FFmpeg concat fails with “non-monotonous DTS”: This happens when MP3 files have slightly different encoding parameters. Fix by re-encoding all files to consistent parameters first:
for f in temp_audio/chapter_*.mp3; do
ffmpeg -y -i "$f" -acodec libmp3lame -ar 44100 -ab 128k "${f%.mp3}_fixed.mp3";
done
Voice sounds flat/non-expressive for long texts:
Reduce stability to 0.25 and increase style to 0.35 in the VoiceSettings. For fiction (dialogue-heavy), set style to 0.45-0.55. For non-fiction, keep style at 0.2-0.3 for professional, measured tone.
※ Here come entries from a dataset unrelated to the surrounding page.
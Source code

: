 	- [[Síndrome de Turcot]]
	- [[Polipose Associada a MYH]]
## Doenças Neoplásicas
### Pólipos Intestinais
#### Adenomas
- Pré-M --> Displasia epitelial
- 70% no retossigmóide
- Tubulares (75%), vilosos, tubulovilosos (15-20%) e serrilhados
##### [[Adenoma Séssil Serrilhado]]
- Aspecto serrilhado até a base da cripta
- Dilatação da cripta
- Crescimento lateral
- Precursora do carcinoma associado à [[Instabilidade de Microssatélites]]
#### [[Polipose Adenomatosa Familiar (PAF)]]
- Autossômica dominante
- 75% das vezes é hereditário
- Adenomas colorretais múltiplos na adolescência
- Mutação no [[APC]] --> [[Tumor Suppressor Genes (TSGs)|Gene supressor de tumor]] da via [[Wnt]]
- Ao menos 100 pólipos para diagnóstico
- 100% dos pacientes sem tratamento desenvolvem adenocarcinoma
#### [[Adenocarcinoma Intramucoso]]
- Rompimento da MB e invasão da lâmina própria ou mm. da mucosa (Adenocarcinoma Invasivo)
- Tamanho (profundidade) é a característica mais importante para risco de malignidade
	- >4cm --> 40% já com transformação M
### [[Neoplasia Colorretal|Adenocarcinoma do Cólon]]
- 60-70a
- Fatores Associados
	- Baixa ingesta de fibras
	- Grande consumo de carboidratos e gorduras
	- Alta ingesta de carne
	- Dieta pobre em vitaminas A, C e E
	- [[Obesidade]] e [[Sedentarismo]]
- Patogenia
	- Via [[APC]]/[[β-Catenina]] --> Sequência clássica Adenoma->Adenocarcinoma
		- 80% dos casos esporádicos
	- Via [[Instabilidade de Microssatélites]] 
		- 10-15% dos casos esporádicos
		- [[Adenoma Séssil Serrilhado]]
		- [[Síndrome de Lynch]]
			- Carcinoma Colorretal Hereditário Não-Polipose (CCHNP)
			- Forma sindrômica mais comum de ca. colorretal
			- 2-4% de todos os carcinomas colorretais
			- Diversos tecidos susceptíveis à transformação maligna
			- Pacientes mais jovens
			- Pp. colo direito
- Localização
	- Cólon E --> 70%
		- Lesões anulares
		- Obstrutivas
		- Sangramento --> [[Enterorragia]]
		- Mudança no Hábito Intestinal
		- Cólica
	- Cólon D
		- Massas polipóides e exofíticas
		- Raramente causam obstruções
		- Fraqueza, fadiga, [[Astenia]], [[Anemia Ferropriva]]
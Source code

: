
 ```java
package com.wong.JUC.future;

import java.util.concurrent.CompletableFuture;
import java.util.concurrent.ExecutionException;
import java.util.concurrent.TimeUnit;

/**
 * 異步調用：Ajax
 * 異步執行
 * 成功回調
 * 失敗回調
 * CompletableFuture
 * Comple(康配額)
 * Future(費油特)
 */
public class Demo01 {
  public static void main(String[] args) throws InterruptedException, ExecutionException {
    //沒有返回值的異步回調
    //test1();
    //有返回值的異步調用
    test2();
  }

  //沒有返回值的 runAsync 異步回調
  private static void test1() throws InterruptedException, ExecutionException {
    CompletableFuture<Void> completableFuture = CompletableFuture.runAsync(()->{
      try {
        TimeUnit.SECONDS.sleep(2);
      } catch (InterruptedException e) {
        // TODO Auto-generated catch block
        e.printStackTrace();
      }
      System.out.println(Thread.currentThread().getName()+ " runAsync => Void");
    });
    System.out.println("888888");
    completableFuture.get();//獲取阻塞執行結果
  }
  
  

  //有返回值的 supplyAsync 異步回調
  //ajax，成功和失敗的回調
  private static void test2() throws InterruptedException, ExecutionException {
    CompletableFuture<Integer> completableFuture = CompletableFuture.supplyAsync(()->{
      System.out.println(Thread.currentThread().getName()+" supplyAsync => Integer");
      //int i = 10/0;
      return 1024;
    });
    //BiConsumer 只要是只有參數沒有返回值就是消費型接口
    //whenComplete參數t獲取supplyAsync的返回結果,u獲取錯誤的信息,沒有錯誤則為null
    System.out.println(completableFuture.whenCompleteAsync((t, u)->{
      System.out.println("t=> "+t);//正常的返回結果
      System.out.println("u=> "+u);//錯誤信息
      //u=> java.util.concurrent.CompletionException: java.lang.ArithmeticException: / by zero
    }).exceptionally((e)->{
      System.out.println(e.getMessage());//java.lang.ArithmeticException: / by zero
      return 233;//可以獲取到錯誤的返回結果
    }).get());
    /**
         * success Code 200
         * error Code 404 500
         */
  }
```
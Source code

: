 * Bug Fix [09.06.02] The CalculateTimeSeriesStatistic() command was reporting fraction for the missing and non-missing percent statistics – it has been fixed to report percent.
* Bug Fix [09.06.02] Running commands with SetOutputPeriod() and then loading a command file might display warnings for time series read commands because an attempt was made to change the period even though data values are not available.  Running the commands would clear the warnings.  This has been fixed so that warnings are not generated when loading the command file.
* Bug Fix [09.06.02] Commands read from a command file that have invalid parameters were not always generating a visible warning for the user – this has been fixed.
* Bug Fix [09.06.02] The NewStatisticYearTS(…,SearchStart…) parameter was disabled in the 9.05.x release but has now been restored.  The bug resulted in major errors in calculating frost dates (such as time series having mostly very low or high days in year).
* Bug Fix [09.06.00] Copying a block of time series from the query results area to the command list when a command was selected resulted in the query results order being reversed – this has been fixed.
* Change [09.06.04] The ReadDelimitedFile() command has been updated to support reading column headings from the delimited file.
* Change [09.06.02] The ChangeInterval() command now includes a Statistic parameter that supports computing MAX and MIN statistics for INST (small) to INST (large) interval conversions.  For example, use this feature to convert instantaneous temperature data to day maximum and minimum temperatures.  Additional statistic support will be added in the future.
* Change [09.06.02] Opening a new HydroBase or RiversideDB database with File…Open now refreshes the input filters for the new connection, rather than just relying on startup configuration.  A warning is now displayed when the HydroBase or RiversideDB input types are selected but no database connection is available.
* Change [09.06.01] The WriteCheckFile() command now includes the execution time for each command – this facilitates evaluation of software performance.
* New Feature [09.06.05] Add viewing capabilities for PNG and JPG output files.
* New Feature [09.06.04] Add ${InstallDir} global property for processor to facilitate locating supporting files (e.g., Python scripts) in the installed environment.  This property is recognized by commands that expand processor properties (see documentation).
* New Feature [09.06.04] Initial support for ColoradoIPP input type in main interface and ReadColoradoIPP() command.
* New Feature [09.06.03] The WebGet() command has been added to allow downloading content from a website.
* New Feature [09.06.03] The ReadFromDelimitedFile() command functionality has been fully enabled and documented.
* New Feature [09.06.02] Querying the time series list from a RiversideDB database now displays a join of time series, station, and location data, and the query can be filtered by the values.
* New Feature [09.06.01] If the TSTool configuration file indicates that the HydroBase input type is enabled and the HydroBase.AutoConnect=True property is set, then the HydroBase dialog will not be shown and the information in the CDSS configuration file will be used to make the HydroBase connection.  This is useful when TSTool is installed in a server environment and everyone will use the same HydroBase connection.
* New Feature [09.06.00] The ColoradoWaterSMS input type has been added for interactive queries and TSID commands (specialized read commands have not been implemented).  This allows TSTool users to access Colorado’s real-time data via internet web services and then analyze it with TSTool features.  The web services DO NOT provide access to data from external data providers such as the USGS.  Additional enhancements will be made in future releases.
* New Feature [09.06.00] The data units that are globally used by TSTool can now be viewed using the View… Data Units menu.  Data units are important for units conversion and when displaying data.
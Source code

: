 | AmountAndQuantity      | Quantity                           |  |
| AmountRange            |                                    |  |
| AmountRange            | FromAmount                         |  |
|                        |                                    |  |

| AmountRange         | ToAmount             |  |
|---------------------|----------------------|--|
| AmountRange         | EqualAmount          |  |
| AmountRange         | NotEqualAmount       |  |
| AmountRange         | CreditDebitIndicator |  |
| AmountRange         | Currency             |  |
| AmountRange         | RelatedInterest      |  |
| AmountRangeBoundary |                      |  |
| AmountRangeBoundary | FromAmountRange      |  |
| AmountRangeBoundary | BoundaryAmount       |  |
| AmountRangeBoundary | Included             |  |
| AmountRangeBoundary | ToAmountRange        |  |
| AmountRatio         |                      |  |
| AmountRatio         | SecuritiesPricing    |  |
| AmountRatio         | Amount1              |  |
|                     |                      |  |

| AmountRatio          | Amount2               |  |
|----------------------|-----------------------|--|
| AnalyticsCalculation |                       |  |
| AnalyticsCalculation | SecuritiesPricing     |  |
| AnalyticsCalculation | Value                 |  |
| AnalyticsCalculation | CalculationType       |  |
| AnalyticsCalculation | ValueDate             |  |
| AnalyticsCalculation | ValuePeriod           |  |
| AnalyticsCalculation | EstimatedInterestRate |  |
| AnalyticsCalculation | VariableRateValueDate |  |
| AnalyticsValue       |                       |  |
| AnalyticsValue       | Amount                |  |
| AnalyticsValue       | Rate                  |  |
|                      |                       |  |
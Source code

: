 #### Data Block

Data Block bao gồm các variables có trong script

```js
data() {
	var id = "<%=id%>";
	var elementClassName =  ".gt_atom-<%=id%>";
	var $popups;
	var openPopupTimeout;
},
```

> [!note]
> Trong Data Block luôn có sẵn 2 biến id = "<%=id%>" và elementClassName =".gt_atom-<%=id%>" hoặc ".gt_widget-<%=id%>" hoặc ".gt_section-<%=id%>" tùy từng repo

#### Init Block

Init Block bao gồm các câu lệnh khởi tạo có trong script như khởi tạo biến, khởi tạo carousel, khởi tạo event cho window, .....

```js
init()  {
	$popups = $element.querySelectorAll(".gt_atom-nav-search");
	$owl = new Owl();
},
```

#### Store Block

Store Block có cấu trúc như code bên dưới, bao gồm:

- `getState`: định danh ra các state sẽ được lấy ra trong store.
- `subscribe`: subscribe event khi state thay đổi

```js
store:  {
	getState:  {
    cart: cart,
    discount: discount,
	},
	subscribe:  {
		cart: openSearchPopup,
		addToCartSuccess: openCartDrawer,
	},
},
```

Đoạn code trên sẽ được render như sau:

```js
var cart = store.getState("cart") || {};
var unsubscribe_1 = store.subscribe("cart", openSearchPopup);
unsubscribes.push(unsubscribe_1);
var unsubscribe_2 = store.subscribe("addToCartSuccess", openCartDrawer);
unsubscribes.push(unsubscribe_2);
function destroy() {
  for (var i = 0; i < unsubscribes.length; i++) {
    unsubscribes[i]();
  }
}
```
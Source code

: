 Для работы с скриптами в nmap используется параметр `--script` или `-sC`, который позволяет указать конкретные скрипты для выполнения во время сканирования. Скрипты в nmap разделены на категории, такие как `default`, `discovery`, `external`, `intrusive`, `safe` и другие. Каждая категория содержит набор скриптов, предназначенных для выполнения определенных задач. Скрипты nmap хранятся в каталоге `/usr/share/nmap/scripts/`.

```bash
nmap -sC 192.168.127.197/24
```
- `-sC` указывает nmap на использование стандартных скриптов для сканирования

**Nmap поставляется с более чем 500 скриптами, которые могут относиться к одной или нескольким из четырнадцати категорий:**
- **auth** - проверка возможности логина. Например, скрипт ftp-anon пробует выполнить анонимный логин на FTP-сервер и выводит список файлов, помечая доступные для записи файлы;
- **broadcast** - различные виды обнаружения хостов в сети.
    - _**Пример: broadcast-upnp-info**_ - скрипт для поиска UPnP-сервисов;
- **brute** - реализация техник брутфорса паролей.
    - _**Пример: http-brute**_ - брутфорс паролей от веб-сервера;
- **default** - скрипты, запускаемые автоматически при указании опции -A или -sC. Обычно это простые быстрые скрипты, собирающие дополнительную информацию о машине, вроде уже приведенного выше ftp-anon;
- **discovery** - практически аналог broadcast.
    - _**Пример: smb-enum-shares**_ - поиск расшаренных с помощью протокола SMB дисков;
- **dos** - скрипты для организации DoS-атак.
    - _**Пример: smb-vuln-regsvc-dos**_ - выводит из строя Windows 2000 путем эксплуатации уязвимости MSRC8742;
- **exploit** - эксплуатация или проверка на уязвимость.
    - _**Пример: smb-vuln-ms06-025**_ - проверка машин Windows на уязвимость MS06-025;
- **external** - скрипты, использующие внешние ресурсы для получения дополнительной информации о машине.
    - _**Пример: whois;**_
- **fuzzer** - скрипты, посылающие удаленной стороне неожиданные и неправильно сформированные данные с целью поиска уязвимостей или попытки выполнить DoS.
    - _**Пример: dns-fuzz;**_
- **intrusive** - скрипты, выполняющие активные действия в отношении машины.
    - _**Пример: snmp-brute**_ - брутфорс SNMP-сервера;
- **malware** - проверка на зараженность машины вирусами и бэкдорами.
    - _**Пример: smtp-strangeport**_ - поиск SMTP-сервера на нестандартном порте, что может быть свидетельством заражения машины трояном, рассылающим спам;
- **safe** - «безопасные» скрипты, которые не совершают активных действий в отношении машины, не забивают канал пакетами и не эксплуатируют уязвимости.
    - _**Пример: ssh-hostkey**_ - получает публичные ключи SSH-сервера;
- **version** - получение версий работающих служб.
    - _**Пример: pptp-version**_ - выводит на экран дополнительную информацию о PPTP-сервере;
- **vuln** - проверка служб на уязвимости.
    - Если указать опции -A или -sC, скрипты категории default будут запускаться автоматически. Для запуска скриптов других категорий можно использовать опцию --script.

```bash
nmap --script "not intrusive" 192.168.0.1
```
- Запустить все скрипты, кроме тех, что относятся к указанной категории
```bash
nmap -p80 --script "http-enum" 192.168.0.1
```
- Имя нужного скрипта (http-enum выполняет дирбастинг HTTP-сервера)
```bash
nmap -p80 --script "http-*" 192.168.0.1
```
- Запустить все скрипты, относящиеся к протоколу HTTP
Chapter markers not showing in Audible/Books app:
Some apps require specific M4B format. Ensure you’re using -f mp4 (not -f ipod). For Audible, you may need to convert to AA/AAX format using Audacity. For Apple Books, M4B with the chapter metadata format shown in Step 4 works reliably.
Audiobook is too quiet or volume fluctuates: Normalize after generation:
ffmpeg -i audiobook.m4b -af loudnorm=I=-16:LRA=11:TP=-1.5 audiobook_normalized.m4b
Next Steps
- Add chapter intro/outro music using sound effect generation APIs
- Build a web UI with Gradio for non-technical users to upload and generate
- Implement batch processing for multiple books with a queue (Redis + Celery)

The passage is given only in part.